NANS President, Chinonso Obasi

It said the government should take responsibility and endeavour to comply with the Memorandum of Action reached to avert another strike.

The warning came as it hailed both ASUU and the Federal Government for what he called “their maturity which led to the suspension of the strike over non-implementation of the 2009 agreement.”

NANS President, Mr. Chinonso Obasi, in a statement released to newsmen,Tuesday, in Abuja, said dialogue remained the best option in conflict resolution.

“Dialogue is always the panacea for crisis resolution and the suspension of the strike is a welcome development that will bring relief not only to the students but also their parents as students can now return to school and continue with their studies.

“NANS however believes that just as ASUU has demonstrated responsibility, faith and understanding, the Federal Government should also demonstrate a sense of responsibility and endeavour to comply with the understanding reached to avert another level of face off with ASUU in the near future.

“The Federal Government should prioritise investment in the educational sector for the benefit of Nigeria. A situation where students are compelled to spend longer time than necessary for a particular course of study on a account of incessant strikes is a serious setback for the country.

“The students are always at the receiving end whenever strikes are declared. ASUU should always consult with NANS leadership as critical stakeholders in the educational sector before declaring or proceeding on strike in the future, “he said.

Obasi lamented the falling standard of education in Nigeria and its effect on the nation’s human capital development in the future.

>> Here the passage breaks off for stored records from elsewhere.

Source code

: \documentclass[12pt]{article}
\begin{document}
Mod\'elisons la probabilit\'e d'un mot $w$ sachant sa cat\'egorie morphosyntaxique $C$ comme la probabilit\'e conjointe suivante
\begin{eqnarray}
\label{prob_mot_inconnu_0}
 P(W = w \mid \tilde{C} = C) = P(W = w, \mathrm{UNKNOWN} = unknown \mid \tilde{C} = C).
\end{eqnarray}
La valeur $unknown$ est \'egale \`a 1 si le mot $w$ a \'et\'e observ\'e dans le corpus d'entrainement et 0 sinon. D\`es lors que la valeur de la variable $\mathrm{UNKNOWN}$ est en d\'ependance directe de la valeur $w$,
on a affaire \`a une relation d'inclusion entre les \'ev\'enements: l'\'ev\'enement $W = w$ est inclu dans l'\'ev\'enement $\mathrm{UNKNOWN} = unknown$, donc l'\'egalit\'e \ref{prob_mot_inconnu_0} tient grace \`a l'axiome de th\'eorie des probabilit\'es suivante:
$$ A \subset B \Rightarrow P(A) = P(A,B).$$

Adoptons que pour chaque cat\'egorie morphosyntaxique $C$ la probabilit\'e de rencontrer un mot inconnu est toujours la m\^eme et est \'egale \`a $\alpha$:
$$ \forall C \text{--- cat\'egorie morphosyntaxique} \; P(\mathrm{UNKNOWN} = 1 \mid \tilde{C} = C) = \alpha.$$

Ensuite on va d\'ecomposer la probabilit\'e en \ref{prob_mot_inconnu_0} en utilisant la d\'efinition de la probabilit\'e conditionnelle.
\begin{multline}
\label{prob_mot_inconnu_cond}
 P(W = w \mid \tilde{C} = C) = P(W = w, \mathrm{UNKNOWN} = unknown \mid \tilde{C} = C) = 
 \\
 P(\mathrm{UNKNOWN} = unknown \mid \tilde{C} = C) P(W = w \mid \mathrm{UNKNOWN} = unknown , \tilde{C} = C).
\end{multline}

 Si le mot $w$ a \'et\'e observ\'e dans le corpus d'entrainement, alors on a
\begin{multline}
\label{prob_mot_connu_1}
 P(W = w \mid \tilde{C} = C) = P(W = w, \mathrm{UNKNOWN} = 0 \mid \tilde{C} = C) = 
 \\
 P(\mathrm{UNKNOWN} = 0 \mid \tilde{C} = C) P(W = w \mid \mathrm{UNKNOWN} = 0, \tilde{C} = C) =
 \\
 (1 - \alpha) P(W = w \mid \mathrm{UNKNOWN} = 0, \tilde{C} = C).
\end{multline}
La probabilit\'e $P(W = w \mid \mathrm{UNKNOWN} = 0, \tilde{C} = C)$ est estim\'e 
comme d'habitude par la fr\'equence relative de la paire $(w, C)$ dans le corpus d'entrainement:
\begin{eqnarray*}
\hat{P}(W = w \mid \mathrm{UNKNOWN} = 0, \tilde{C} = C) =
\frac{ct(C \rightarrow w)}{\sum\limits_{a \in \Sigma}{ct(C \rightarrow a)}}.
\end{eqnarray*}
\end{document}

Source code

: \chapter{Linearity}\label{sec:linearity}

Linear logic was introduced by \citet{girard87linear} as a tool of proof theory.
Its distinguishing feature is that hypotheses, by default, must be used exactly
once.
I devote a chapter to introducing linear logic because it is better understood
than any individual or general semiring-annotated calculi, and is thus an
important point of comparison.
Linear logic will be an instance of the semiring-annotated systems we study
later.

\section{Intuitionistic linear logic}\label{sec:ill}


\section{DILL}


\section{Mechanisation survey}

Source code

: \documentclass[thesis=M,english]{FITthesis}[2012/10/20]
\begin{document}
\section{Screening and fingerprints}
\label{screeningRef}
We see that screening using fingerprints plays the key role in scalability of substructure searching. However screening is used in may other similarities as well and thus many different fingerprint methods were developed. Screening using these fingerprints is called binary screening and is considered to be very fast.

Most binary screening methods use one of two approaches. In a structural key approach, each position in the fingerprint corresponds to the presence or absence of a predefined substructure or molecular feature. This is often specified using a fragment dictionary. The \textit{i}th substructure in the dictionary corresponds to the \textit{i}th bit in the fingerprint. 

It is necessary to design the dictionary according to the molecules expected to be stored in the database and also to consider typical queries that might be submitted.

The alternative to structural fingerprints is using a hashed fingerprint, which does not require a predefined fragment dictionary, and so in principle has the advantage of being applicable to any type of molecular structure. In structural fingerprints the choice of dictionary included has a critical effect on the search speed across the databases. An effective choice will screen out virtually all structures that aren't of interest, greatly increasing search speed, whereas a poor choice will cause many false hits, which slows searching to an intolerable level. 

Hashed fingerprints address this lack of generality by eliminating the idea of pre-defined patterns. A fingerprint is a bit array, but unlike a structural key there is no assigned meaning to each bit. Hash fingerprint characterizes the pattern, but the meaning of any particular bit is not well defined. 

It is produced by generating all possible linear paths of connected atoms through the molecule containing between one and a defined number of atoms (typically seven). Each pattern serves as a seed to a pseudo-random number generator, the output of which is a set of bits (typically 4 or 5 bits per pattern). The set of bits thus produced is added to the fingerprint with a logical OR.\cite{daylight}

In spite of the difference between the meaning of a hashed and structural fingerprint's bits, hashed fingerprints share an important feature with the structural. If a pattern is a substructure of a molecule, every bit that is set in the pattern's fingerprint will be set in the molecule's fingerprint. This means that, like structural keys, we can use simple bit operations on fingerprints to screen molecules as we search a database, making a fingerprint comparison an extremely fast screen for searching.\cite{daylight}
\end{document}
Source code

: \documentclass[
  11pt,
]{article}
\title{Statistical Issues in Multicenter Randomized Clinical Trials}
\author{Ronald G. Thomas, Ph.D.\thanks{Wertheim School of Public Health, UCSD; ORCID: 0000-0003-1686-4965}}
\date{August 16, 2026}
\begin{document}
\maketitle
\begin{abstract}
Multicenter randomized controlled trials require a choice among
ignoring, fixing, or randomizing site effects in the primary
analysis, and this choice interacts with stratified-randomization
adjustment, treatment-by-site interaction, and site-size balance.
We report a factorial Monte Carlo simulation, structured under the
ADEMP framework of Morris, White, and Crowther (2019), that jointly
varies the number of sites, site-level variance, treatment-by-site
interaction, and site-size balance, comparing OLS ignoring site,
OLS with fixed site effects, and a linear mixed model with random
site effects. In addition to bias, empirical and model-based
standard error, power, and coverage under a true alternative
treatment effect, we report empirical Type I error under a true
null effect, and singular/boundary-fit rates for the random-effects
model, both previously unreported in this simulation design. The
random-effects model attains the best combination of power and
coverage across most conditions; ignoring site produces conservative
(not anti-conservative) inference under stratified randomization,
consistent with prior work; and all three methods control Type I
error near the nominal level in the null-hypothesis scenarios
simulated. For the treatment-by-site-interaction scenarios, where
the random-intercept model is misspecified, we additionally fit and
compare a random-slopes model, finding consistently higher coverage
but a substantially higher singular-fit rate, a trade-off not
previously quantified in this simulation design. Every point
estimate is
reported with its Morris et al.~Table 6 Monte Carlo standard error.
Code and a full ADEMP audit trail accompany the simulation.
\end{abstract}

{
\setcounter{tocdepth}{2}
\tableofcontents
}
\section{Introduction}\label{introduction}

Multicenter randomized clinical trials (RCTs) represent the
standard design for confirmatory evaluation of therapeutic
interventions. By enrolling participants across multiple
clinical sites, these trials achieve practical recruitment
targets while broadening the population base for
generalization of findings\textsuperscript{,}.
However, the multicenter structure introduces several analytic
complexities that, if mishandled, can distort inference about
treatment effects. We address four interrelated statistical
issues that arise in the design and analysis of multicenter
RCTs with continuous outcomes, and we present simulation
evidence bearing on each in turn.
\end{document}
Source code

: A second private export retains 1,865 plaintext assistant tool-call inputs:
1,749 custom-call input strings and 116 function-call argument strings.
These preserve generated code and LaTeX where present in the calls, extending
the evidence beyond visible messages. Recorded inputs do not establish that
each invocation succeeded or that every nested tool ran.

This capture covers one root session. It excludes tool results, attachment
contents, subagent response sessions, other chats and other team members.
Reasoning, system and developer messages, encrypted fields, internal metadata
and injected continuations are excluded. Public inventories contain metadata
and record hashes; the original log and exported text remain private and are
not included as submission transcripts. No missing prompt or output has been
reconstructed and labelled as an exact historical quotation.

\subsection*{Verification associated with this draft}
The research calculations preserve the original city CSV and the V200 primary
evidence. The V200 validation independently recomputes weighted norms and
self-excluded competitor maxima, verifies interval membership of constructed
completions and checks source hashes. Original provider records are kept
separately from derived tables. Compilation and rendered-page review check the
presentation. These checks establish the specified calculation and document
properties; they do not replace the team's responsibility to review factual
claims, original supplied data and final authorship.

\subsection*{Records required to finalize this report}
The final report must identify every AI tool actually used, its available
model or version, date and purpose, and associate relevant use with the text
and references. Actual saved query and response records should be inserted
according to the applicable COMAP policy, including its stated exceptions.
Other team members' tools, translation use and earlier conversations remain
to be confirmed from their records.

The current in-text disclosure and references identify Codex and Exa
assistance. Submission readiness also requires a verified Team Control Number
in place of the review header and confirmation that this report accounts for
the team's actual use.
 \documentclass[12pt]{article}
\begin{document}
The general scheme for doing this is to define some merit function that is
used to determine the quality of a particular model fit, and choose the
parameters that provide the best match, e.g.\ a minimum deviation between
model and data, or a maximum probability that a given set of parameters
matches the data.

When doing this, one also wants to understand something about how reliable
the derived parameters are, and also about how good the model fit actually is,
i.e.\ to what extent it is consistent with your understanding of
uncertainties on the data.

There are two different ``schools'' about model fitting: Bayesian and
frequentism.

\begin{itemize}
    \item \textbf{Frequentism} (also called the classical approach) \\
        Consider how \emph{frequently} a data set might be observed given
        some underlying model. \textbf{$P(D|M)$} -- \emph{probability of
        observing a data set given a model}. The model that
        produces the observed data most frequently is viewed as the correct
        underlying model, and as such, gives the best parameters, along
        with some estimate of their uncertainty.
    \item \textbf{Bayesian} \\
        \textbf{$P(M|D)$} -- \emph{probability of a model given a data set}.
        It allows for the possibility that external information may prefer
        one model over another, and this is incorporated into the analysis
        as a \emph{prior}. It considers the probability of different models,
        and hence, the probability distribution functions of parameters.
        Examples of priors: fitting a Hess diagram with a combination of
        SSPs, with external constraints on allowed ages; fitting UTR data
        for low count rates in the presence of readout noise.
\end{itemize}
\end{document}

The President of ASUU, Prof. Biodun Ogunyemi, had in announcing the “conditional suspension of the strike”, said the action was suspended, after the union gave the Federal Government a deadline of the end of October to fulfil its promises.

“However, ASUU will not hesitate to review its position, should the government renege on its MoA, which you all witnessed”, he threatened and directed all members of ASUU are to resume work after their branch congresses.

He said: “We have signed a new Memorandum of Action. Each item on the list in the MoA has a timeline attached. It is our hope that our trust will not be dashed again. We hope that the government will abide with the timeline attached to all the items in the MoA.

“Let us give a precautionary advice; should the government unilaterally vary the agreements it signed with our union, we should not be held responsible for the consequences.

“Now on the conditional suspension of the strike; after an elaborate and extensive consultation process, the National Executive Council of ASUU has agreed to conditionally suspend the ongoing action, taking into cognizance that the latest proposal by the government to address the contentious issues in the strike has a deadline of the end of October 2017.

“There is always a question that why must ASUU adopt the strike option considering its impact on the quality of education which the union wants to raise. The answer to this is simple. ASUU’s resolve to forge a hitch-free academic calendar has been proved by the restraints it often showed before embarking on the strike.

“The current strike has been necessitated by the non-implementation of the 2009 agreement and the 2013 MoU and the 2016 resolutions. Specifically, the issues include funding for the revitalisation of universities, earned academic allowances and exemption of the university system from the Treasury Single Account.”